§ Task requirements:
The records sit below. Return every line in them that holds the word "https".

Rendered images with source text:
------------------------------------
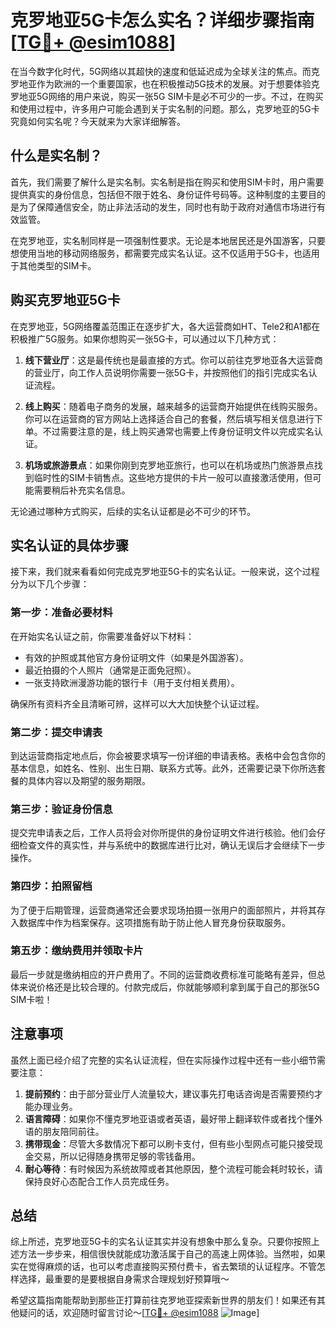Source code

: # 克罗地亚5G卡怎么实名？详细步骤指南[[TG💪+ @esim1088](https://t.me/s/esim1088)]

在当今数字化时代，5G网络以其超快的速度和低延迟成为全球关注的焦点。而克罗地亚作为欧洲的一个重要国家，也在积极推动5G技术的发展。对于想要体验克罗地亚5G网络的用户来说，购买一张5G SIM卡是必不可少的一步。不过，在购买和使用过程中，许多用户可能会遇到关于实名制的问题。那么，克罗地亚的5G卡究竟如何实名呢？今天就来为大家详细解答。

## 什么是实名制？

首先，我们需要了解什么是实名制。实名制是指在购买和使用SIM卡时，用户需要提供真实的身份信息，包括但不限于姓名、身份证件号码等。这种制度的主要目的是为了保障通信安全，防止非法活动的发生，同时也有助于政府对通信市场进行有效监管。

在克罗地亚，实名制同样是一项强制性要求。无论是本地居民还是外国游客，只要想使用当地的移动网络服务，都需要完成实名认证。这不仅适用于5G卡，也适用于其他类型的SIM卡。

## 购买克罗地亚5G卡

在克罗地亚，5G网络覆盖范围正在逐步扩大，各大运营商如HT、Tele2和A1都在积极推广5G服务。如果你想购买一张5G卡，可以通过以下几种方式：

1. **线下营业厅**：这是最传统也是最直接的方式。你可以前往克罗地亚各大运营商的营业厅，向工作人员说明你需要一张5G卡，并按照他们的指引完成实名认证流程。

2. **线上购买**：随着电子商务的发展，越来越多的运营商开始提供在线购买服务。你可以在运营商的官方网站上选择适合自己的套餐，然后填写相关信息进行下单。不过需要注意的是，线上购买通常也需要上传身份证明文件以完成实名认证。

3. **机场或旅游景点**：如果你刚到克罗地亚旅行，也可以在机场或热门旅游景点找到临时性的SIM卡销售点。这些地方提供的卡片一般可以直接激活使用，但可能需要稍后补充实名信息。

无论通过哪种方式购买，后续的实名认证都是必不可少的环节。

## 实名认证的具体步骤

接下来，我们就来看看如何完成克罗地亚5G卡的实名认证。一般来说，这个过程分为以下几个步骤：

### 第一步：准备必要材料

在开始实名认证之前，你需要准备好以下材料：
- 有效的护照或其他官方身份证明文件（如果是外国游客）。
- 最近拍摄的个人照片（通常是正面免冠照）。
- 一张支持欧洲漫游功能的银行卡（用于支付相关费用）。

确保所有资料齐全且清晰可辨，这样可以大大加快整个认证过程。

### 第二步：提交申请表

到达运营商指定地点后，你会被要求填写一份详细的申请表格。表格中会包含你的基本信息，如姓名、性别、出生日期、联系方式等。此外，还需要记录下你所选套餐的具体内容以及期望的服务期限。

### 第三步：验证身份信息

提交完申请表之后，工作人员将会对你所提供的身份证明文件进行核验。他们会仔细检查文件的真实性，并与系统中的数据库进行比对，确认无误后才会继续下一步操作。

### 第四步：拍照留档

为了便于后期管理，运营商通常还会要求现场拍摄一张用户的面部照片，并将其存入数据库中作为档案保存。这项措施有助于防止他人冒充身份获取服务。

### 第五步：缴纳费用并领取卡片

最后一步就是缴纳相应的开户费用了。不同的运营商收费标准可能略有差异，但总体来说价格还是比较合理的。付款完成后，你就能够顺利拿到属于自己的那张5G SIM卡啦！

## 注意事项

虽然上面已经介绍了完整的实名认证流程，但在实际操作过程中还有一些小细节需要注意：

1. **提前预约**：由于部分营业厅人流量较大，建议事先打电话咨询是否需要预约才能办理业务。
2. **语言障碍**：如果你不懂克罗地亚语或者英语，最好带上翻译软件或者找个懂外语的朋友陪同前往。
3. **携带现金**：尽管大多数情况下都可以刷卡支付，但有些小型网点可能只接受现金交易，所以记得随身携带足够的零钱备用。
4. **耐心等待**：有时候因为系统故障或者其他原因，整个流程可能会耗时较长，请保持良好心态配合工作人员完成任务。

## 总结

综上所述，克罗地亚5G卡的实名认证其实并没有想象中那么复杂。只要你按照上述方法一步步来，相信很快就能成功激活属于自己的高速上网体验。当然啦，如果实在觉得麻烦的话，也可以考虑直接购买预付费卡，省去繁琐的认证程序。不管怎样选择，最重要的是要根据自身需求合理规划好预算哦～

希望这篇指南能帮助到那些正打算前往克罗地亚探索新世界的朋友们！如果还有其他疑问的话，欢迎随时留言讨论～[[TG💪+ @esim1088](https://t.me/s/esim1088) ![Image](https://i.postimg.cc/4NQfJmqS/Snipaste-2025-05-13-00-14-12.png)]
------------------------------------
§ Task output:
: # 克罗地亚5G卡怎么实名？详细步骤指南[[TG💪+ @esim1088](https://t.me/s/esim1088)]
希望这篇指南能帮助到那些正打算前往克罗地亚探索新世界的朋友们！如果还有其他疑问的话，欢迎随时留言讨论～[[TG💪+ @esim1088](https://t.me/s/esim1088) ![Image](https://i.postimg.cc/4NQfJmqS/Snipaste-2025-05-13-00-14-12.png)]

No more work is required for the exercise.